METHODS: This was a retrospective study of 1457 patients hospitalized for CHB between October 2008 and October 2013 at the Beijing Ditan Hospital, Capital Medical University, China. The patients were divided into two groups: severe acute exacerbation (SAE) group (n = 382) and non-SAE group (n = 1075). The SAE group was classified as the high-risk group based on the higher incidence of ACLF in this group than in the non-SAE group (13.6% vs 0.4%). Two-thirds of SAE patients were randomly assigned to risk-model derivation and the other one-third to model validation. Univariate risk factors associated with the outcome were entered into a multivariate logistic regression model for screening independent risk factors.
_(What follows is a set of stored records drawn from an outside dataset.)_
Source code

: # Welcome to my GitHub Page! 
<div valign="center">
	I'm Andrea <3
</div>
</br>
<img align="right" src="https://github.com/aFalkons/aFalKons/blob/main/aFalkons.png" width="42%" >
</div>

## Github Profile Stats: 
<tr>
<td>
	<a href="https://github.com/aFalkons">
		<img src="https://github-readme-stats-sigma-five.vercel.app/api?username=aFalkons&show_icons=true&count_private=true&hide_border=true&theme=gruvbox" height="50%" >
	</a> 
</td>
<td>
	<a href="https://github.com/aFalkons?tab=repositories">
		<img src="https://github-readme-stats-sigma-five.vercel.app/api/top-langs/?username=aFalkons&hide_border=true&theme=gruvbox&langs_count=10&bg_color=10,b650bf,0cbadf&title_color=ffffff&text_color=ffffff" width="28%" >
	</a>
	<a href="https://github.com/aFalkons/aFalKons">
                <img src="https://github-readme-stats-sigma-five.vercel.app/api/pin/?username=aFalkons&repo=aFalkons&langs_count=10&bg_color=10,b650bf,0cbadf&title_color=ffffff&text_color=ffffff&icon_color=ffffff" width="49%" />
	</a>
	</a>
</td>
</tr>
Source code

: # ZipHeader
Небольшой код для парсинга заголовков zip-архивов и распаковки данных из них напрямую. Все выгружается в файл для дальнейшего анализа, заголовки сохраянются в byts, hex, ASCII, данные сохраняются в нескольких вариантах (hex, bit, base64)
Each variable was assigned an integer value based on the regression coefficients, and the final score was the sum of these values in the derivation set. Model discrimination and calibration were assessed using area under the receiver operating characteristic curve and the Hosmer-Lemeshow test.
RESULTS: The risk prediction scoring model included the following four factors: age ≥ 40 years, total bilirubin ≥ 171 μmol/L, prothrombin activity 40%-60%, and hepatitis B virus DNA > 107 copies/mL. The sum risk score ranged from 0 to 7; 0-3 identified patients with lower risk of ACLF, whereas 4-7 identified patients with higher risk. The Kaplan-Meier analysis showed the cumulative risk for ACLF and ACLF-related death in the two risk groups (0-3 and 4-7 scores) of the primary cohort over 56 d, and log-rank test revealed a significant difference (2.0% vs 33.8% and 0.8% vs 9.4%, respectively; both P < 0.0001). In the derivation and validation data sets, the model had good discrimination (C index = 0.857, 95% confidence interval: 0.800-0.913 and C index = 0.889, 95% confidence interval: 0.820-0.957, respectively) and calibration demonstrated by the Hosmer-Lemeshow test (χ2 = 4.516, P = 0.808 and χ2 = 1.959, P = 0.923, respectively).
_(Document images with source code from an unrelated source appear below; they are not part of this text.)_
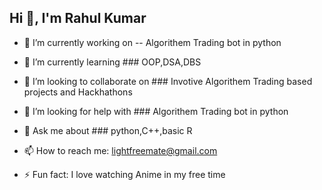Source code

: ## Hi 👋, I'm Rahul Kumar


- 🔭 I’m currently working on -- Algorithem Trading bot in python

- 🌱 I’m currently learning ### OOP,DSA,DBS

- 👯 I’m looking to collaborate on ### Invotive Algorithem Trading based projects and Hackhathons

- 🤔 I’m looking for help with ### Algorithem Trading bot in python

- 💬 Ask me about ### python,C++,basic R

- 📫 How to reach me: lightfreemate@gmail.com

- ⚡ Fun fact: I love watching Anime in my free time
CONCLUSION: Using the scoring model, clinicians can easily identify patients (total score ≥ 4) at high risk of ACLF and ACLF-related death early during SAE.
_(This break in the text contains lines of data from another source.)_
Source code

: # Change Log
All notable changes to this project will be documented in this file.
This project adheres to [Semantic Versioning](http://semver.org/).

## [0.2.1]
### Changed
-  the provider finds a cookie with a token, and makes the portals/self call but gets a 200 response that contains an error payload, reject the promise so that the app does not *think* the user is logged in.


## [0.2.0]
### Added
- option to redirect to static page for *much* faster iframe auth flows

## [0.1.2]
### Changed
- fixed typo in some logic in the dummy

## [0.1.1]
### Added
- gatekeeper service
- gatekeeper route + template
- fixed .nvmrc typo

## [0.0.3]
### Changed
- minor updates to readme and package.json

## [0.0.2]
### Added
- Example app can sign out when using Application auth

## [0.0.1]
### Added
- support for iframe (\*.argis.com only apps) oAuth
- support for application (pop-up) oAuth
Core tip: Acute-on-chronic liver failure (ACLF) is a severe life-threatening clinical syndrome characterized by liver failure and associated with an extremely high mortality if liver transplantation or artificial liver support is not available. Early diagnosis might allow for effective patient risk stratification and more appropriate medical care. However, previous studies on severe acute exacerbation of ACLF have focused on the clinical outcomes, and global uniform standards and correlation studies for predicting ACLF occurrence are lacking. We developed a clinical scoring model to predict the risk of ACLF early in patients with chronic hepatitis B.
- Citation: Gao FY, Liu Y, Li XS, Ye XQ, Sun L, Geng MF, Wang R, Liu HM, Zhou XB, Gu LL, Liu YM, Wan G, Wang XB. Score model for predicting acute-on-chronic liver failure risk in chronic hepatitis B. World J Gastroenterol 2015; 21(27): 8373-8381
- URL: https://www.wjgnet.com/1007-9327/full/v21/i27/8373.htm
- DOI: https://dx.doi.org/10.3748/wjg.v21.i27.8373
Chronic hepatitis B (CHB) is a significant global health threat with more than 350 million people infected[1]. In the natural history of chronic hepatitis B virus (HBV) infection, severe acute exacerbation (SAE) is not uncommon. It is characterized by high serum alanine aminotransferase (ALT) levels, jaundice, and coagulopathy, and has a cumulative incidence of 10%-30% annually[2-5]. The exacerbations can be mild, but some patients may progress to acute-on-chronic liver failure (ACLF) and even death[6,7].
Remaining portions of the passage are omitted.